Interview – Rupert Lally Day One


Interview is from Issue #4 of DivKid’s Month Of Modular back from January 2016. 

I’ve been speaking to Rupert Lally for some time now and it’s been a pleasure getting to know him talking about modular and music. So when Rupert told me about his new release ‘Day One’ it was immediately something I wanted to share. If you’d like to get to know Rupert and his work I highly suggest checking out this interview (click HERE) on the Horizontal Pitch blog which is a nice link as that’s ran by Papernoise I’ve just covered on the previous page! Check out the ‘Making Of’ video above (or click HERE) and be sure to head to his Bandcamp to check out his other material.

So Rupert tell us about the release, did it spawn from a larger idea or did it grow organically from producing / performing one of the pieces?
In a way it’s 50/50 – the initial idea obviously came from wanting to create something around the idea of 24 Hours, (as the plan was always to broadcast the title track as part of CiTR FM in Canada’s “24 Hours Of Radio Art” Day, which takes place each January) so the idea of a 24 minute piece seemed a natural one. Musically however, the piece then developed from lots of short modular performance patches, which were more or less improvised, certainly I wasn’t thinking about how they would fit into the final structure.
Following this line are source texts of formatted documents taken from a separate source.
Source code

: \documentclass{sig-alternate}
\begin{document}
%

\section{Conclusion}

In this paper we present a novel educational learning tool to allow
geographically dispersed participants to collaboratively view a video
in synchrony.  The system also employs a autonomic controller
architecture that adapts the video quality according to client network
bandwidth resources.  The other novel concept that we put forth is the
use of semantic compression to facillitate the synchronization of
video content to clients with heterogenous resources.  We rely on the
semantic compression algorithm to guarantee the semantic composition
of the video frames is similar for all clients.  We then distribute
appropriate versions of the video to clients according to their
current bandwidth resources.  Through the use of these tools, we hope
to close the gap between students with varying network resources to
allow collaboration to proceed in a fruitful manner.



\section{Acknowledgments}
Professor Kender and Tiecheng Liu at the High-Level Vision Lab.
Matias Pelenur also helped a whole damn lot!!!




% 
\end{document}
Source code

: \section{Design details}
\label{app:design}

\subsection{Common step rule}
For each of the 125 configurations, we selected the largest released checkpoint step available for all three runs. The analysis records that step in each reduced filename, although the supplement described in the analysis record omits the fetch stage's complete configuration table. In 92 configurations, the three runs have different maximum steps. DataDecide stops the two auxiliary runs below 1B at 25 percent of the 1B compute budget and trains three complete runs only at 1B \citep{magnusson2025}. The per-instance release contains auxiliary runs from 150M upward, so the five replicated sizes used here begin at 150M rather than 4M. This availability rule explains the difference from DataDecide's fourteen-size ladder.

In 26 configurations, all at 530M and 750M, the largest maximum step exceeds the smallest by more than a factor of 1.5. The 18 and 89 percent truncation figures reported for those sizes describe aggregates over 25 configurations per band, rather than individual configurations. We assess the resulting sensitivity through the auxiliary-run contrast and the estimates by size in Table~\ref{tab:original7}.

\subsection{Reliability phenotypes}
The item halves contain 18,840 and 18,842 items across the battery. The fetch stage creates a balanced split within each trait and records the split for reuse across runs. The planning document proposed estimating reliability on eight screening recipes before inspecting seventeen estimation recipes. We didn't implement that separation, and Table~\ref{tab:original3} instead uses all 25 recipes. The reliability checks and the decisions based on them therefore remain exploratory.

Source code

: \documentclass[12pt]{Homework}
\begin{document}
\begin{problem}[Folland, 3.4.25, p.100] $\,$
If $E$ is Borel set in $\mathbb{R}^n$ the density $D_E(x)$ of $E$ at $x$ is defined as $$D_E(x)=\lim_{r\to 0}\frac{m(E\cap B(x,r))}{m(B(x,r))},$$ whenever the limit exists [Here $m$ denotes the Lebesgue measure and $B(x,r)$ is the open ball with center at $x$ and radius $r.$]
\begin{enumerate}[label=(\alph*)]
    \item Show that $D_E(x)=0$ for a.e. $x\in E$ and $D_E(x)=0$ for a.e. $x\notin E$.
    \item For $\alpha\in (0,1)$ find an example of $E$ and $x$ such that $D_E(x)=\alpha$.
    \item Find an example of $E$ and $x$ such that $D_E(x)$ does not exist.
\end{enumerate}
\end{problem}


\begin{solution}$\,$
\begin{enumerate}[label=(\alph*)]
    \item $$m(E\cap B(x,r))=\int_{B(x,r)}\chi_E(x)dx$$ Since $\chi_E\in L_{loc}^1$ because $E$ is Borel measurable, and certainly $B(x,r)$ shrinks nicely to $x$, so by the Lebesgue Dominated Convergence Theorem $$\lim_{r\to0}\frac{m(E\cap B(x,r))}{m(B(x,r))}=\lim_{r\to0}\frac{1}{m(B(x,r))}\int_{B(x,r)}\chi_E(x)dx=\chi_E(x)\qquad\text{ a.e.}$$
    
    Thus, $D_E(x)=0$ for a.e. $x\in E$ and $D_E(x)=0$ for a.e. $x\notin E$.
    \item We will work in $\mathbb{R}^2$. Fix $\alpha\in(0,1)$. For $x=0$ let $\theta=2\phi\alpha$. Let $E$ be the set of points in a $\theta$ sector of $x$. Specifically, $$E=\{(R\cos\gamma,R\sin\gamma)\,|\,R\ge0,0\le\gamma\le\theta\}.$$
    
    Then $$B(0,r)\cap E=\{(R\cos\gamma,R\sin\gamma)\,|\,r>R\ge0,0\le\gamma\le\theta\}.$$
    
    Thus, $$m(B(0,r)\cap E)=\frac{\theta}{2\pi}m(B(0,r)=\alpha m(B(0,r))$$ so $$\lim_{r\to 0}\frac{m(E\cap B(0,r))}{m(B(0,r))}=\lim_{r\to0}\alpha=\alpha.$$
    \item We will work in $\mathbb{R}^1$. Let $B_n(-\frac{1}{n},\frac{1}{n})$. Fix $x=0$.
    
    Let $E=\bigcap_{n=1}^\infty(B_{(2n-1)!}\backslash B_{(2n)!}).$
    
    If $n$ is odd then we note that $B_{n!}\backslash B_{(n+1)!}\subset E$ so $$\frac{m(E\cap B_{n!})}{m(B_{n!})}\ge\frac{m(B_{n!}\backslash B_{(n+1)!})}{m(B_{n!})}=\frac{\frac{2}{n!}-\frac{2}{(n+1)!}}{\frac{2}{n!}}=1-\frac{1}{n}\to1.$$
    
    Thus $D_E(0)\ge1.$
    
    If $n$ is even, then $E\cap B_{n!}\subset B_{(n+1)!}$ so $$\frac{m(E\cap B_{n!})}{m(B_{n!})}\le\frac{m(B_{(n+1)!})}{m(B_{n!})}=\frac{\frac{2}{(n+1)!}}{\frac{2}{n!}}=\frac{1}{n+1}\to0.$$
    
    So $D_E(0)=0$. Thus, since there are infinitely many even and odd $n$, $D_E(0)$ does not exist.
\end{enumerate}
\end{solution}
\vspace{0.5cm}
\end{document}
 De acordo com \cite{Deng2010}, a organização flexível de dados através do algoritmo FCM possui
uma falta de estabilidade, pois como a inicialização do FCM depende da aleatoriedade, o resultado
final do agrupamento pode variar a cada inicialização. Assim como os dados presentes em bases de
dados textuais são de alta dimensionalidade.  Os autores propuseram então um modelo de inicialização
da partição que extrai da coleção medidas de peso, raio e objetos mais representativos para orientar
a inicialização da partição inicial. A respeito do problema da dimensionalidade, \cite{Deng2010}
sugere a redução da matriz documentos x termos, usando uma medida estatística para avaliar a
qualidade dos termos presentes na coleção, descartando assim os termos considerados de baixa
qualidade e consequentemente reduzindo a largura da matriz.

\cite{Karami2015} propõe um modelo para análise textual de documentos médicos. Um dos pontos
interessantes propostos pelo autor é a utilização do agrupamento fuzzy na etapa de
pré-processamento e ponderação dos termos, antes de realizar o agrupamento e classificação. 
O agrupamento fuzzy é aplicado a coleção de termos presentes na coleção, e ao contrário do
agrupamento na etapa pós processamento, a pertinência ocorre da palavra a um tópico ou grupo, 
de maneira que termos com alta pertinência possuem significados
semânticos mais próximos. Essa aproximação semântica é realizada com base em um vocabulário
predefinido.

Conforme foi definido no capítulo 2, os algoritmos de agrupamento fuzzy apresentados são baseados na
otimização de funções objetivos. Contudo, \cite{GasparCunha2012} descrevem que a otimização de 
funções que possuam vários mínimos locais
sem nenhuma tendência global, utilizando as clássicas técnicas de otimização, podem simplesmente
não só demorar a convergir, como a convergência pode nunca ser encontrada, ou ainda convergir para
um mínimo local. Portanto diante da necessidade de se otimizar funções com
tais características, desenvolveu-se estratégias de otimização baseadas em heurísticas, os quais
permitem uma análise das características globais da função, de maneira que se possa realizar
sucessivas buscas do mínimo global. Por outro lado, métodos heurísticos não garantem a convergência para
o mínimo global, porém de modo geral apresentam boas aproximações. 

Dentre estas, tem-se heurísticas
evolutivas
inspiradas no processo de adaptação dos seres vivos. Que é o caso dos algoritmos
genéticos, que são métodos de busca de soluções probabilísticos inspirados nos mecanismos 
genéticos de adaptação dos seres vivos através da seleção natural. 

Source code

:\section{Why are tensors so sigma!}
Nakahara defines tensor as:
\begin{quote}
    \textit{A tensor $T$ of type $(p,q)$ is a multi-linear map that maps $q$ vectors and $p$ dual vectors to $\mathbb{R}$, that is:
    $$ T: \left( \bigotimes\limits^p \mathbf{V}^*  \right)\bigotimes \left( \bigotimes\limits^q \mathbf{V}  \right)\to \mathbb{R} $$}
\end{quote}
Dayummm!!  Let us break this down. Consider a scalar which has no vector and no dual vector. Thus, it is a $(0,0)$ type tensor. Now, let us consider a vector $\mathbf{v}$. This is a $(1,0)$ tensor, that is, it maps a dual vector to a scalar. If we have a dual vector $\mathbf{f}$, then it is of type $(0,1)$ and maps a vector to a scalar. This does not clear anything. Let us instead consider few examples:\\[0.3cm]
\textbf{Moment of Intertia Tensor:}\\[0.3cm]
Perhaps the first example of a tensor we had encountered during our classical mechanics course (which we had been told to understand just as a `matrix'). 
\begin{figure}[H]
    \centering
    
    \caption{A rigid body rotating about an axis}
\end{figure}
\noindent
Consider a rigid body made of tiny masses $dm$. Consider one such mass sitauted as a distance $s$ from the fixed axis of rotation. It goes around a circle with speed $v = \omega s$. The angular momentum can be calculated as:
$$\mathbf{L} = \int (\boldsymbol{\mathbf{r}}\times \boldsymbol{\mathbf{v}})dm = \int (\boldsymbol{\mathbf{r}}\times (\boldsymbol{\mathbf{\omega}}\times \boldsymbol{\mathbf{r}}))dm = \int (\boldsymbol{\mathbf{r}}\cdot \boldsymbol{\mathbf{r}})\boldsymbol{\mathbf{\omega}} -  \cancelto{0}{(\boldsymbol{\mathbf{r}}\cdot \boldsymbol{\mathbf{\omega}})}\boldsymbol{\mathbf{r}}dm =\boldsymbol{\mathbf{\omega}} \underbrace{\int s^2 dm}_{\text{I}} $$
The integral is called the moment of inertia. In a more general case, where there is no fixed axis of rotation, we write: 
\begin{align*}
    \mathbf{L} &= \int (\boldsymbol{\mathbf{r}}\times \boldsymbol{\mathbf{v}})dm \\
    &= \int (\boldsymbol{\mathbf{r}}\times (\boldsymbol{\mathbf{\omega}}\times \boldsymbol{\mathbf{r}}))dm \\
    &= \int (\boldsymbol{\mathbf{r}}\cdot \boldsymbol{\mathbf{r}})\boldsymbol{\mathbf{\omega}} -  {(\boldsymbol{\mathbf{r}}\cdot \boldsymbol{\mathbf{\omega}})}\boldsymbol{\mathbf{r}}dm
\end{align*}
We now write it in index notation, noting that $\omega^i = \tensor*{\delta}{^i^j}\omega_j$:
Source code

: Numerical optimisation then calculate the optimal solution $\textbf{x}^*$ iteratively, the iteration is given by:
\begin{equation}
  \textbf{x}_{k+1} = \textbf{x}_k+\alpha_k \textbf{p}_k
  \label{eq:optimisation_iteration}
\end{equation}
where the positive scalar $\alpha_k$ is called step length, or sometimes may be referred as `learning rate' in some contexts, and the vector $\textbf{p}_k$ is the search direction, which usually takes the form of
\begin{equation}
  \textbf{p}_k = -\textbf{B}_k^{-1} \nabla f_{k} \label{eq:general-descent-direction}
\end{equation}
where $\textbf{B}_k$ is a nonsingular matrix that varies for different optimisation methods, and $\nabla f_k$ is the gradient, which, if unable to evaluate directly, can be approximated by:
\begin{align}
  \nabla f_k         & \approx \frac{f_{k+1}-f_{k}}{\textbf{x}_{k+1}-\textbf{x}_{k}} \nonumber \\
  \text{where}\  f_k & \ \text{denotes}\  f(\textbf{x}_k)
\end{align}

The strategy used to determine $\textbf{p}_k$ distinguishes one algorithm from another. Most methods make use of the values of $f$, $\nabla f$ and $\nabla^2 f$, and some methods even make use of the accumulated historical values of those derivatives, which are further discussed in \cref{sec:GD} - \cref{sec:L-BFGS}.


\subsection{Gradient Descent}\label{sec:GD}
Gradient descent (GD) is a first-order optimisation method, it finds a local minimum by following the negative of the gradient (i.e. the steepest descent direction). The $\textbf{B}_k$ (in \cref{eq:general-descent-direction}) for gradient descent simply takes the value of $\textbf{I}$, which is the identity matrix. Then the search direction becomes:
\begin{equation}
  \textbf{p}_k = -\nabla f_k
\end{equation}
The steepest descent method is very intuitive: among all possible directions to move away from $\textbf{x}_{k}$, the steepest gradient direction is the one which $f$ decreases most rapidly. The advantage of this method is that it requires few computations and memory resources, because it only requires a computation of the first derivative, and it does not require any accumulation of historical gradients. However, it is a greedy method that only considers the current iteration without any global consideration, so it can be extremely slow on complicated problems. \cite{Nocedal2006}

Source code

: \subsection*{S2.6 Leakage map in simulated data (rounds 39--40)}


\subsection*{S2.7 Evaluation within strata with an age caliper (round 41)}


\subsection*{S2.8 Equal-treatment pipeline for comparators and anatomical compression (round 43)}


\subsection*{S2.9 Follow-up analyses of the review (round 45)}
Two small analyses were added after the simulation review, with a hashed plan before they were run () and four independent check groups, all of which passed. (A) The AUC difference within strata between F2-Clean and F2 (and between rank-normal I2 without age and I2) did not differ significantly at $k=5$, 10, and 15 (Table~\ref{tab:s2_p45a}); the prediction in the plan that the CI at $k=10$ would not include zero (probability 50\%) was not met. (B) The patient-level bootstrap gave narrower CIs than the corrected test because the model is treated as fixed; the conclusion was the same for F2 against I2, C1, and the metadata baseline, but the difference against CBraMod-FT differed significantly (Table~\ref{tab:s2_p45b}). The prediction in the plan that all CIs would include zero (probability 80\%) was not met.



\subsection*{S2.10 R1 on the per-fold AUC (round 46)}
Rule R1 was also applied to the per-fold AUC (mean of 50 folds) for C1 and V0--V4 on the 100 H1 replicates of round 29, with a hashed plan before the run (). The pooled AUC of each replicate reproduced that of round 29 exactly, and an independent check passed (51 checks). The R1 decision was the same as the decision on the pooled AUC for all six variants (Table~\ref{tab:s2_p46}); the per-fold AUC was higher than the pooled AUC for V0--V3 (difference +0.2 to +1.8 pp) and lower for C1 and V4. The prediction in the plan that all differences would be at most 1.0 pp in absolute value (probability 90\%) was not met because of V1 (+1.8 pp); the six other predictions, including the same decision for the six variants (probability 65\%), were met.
What’s your process regarding recording the tracks are they all single performances recorded in stereo out of your modular or do you layer things and integrate other gear?
All the tracks on this release began in the same way: As improvisations with the modular built around a single patch, recorded in a single take from the stereo outs. Tracks 2-4, I felt worked well as longer pieces and so they remained more or less untouched. For the title track however, the improvisations were then edited down into 1 minute sections and 24 of them edited together within Live, in keeping with the 24 hours in 24 minutes idea. As you might imagine, the resulting piece didn’t transition that smoothly from section to section in a lot of places, so I began adding more modular lines over the top to make the whole thing fit together better. This included several passes of drones or SFX and a few instances where I created a harmony to something that was already there. In each case I would be tweaking parameters by hand as they were being recorded. I then added a track of percussive accents and sweetners using an old rivet cymbal from a 1950’s drumkit I used to own, and another using some household objects that I processed using the modular.